Companies registered under the Companies Act after 6 December 1983 were automatically given the rights, powers and privileges of a natural person (Companies Act 1955, section 15A(1)), and since 1993 the default position is that all companies have full capacity (Companies Act 1993, section 16(1)). Whether this will feature in reforming societies’ legislation has yet to be seen.


Section 6(1)(j), Incorporated Societies Act, requires a society’s rules to provide for any power to borrow, but the Charitable Trusts Act has no similar provision. Any power to borrow should be carefully drafted in a well-drawn constitution, whether the entity is registered under the Incorporated Societies Act or the Charitable Trusts Act, as where there is power to borrow Courts will restrict the exercise of the power to what is expressly stated. The decision in Union Bank of Australia (Ltd) v The South Canterbury Building and Investment Society (Ltd) (1894) 13 NZLR 489 (CA) might be applied to incorporated societies. There, company directors exceeded their power to borrow, but the shareholders were deemed to have ratified their actions by adopting, over a long period of years, balance sheets showing the debt.

The powers of trustees of a charity to borrow are extremely limited, unless full powers are conferred by the trust’s constitutional documents, and a trust constitution may legitimately prohibit borrowing (Caldwell v Fleming [1927] NZLR 145 (FC), and In re Clark, Horwell v Dent [1961] NZLR 635).

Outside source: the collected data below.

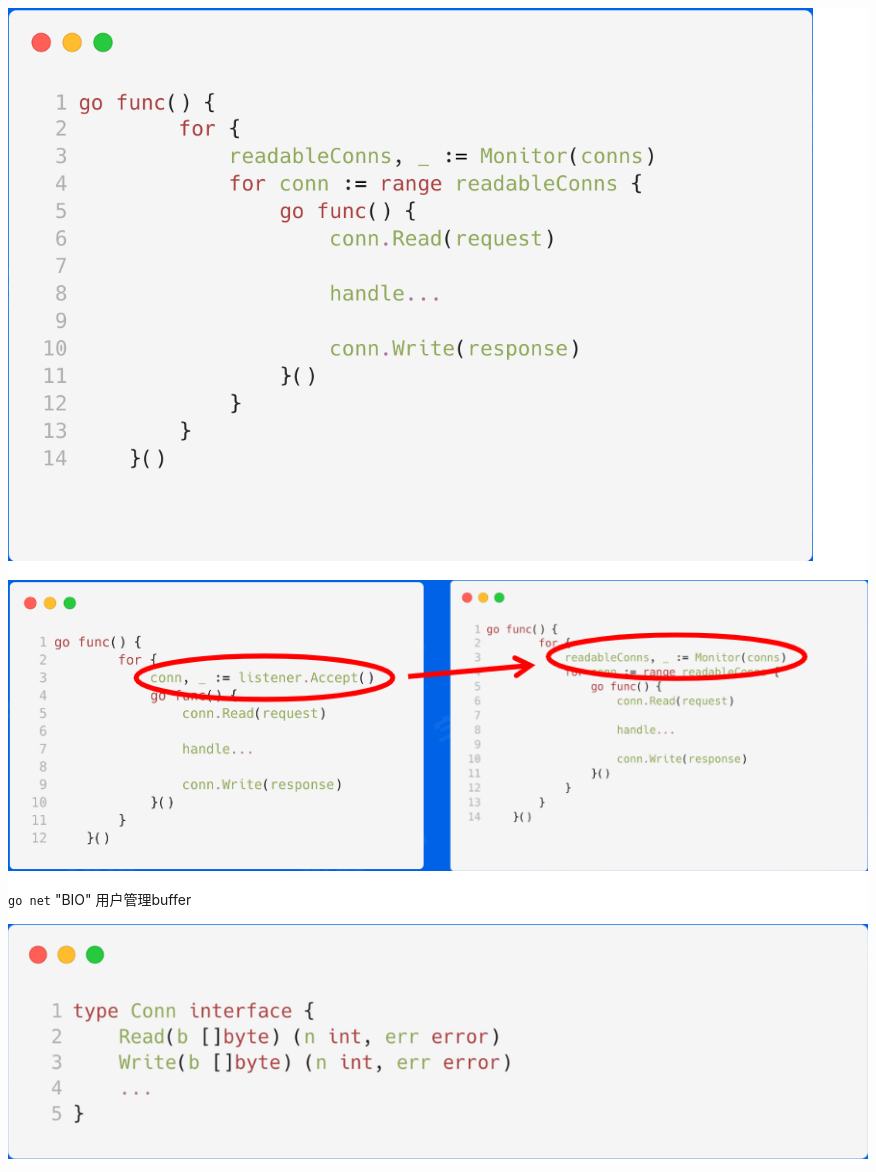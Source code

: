 ![image-20220528175328664](images/image-20220528175328664.png)

![image-20220528175353893](images/image-20220528175353893.png)

`go net` "BIO" 用户管理buffer

![image-20220528175459143](images/image-20220528175459143.png)
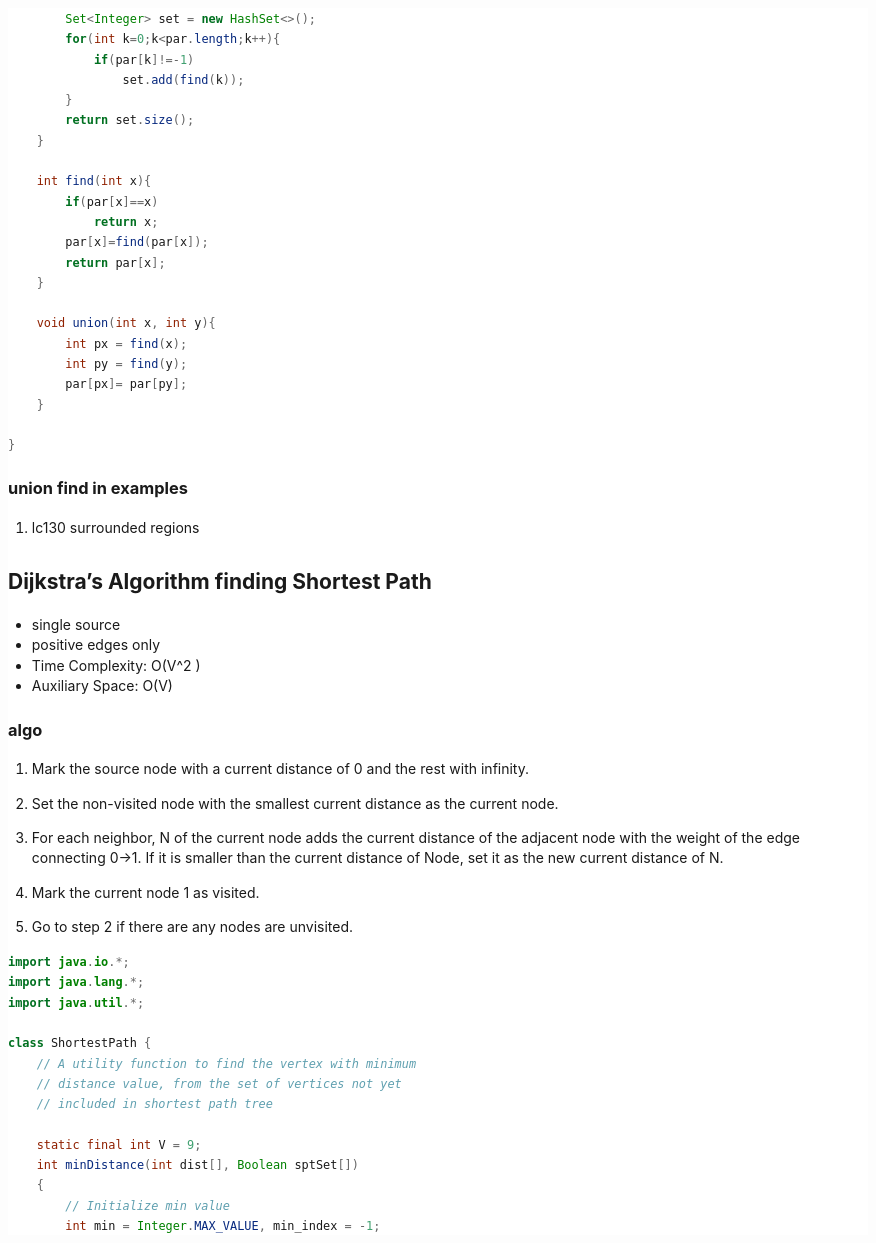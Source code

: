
 ```java
        Set<Integer> set = new HashSet<>();
        for(int k=0;k<par.length;k++){
            if(par[k]!=-1) 
                set.add(find(k));
        }
        return set.size();
    }
    
    int find(int x){
        if(par[x]==x) 
            return x;
        par[x]=find(par[x]);
        return par[x];
    }    
    
    void union(int x, int y){
        int px = find(x);
        int py = find(y);
        par[px]= par[py];
    }
    
}
```

### union find in examples
1. lc130 surrounded regions


## Dijkstra’s Algorithm finding Shortest Path

- single source
- positive edges only
- Time Complexity: O(V^2 )
- Auxiliary Space: O(V)

### algo

1. Mark the source node with a current distance of 0 and the rest with infinity.

2. Set the non-visited node with the smallest current distance as the current node.

3. For each neighbor, N of the current node adds the current distance of the adjacent node with the weight of the edge connecting 0->1. If it is smaller than the current distance of Node, set it as the new current distance of N.

4. Mark the current node 1 as visited.

5. Go to step 2 if there are any nodes are unvisited.


```java
import java.io.*;
import java.lang.*;
import java.util.*;

class ShortestPath {
    // A utility function to find the vertex with minimum
    // distance value, from the set of vertices not yet
    // included in shortest path tree

    static final int V = 9;
    int minDistance(int dist[], Boolean sptSet[])
    {
        // Initialize min value
        int min = Integer.MAX_VALUE, min_index = -1;

```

The Incorporated Societies Act and the Charitable Trusts Act do not provide for debentures, such as can be issued by companies under the Companies Act. Some societies issue what are loosely called “debentures” to members to raise money (as illustrated by Goodson v Hawera Lawn Tennis and Croquet Club Inc [1931] NZLR 1096), but these cannot be registered and the lenders have no security, and such borrowing must still comply with the relevant statutory and constitutional requirements.

Power to make regulations, bylaws or policies

Such issues as opening and closing hours of premises, the conduct of members, competition rules, and other matters relating to the day-to-day operations of a society can be dealt with by regulations or bylaws. A society registered under the Incorporated Societies Act is statutorily empowered to make regulations or bylaws (section 4, Incorporated Societies Amendment Act 1953), dealing with minor matters. While there is no statutory provision entitling a society or trust incorporated under the Charitable Trusts Act to do so, if the power to make regulations or bylaws is expressly provided for in its constitution a charitable entity may be able to make regulations or bylaws (in the absence of statutory authority such bylaws might be challenged as ultra vires on the authority of Martin v Otago Harbour Board (1891) 11 NZLR 376, but may be incorporated in the terms of the contract between a member and a charitable society on the authority of Lindsay v Union Steam Ship Company of New Zealand Ltd [1960] NZLR 486).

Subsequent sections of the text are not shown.